Obviously a limitation of this implementation is that it doesn’t work well on small sequences because of how we use mean entropy as a threshold. The way to work around this is to determine the mean and standard deviation of entropy.
Our choice of window size (\(L=12\)) was based on SEG’s empirical choice.

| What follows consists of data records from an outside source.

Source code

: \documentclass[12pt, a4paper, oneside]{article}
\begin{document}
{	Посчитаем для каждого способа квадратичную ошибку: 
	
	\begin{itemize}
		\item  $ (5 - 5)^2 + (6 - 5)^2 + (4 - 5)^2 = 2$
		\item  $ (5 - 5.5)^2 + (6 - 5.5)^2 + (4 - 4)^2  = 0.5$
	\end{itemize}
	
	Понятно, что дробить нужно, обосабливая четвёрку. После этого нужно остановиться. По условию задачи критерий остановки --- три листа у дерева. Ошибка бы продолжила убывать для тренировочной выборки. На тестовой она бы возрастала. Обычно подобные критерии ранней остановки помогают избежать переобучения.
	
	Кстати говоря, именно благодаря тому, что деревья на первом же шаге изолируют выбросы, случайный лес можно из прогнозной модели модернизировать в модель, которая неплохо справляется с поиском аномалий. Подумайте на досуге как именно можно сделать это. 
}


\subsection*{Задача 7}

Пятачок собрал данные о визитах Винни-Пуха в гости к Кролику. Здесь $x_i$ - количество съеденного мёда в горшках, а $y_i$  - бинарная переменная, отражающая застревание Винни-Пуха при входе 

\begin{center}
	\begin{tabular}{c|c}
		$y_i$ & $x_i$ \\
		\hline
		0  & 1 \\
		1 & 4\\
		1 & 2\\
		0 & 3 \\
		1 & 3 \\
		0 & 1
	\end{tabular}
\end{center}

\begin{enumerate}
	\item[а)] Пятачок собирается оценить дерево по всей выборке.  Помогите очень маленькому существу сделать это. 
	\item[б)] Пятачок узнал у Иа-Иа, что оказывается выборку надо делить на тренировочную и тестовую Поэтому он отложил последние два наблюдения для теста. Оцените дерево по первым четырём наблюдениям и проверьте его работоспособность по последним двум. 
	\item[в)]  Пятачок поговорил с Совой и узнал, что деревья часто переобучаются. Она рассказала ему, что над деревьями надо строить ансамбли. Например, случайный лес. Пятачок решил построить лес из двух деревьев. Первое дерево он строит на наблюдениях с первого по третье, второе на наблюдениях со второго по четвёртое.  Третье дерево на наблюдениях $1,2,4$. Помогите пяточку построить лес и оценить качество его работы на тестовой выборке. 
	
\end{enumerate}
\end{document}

Below you can see the difference between entropy for that Human Prion sequence plotted for window sizes between 4 and 40.
Plots like these can help you pick a window size for a particular sequence, avoiding extremely flat (\(L=4\)) or extremely curvy (\(L=40\)) plots.
What about small sequences?
Because we’re using the lower first standard-deviation as the entropy threshold, we need a significant number of amino/nucleic acids in the sequence. To get around this, we can just pump in as many protein/DNA sequences as we can into the algorithm and calculate the lower first standard-deviation of that… but I’ll call that out-of-scope for this post.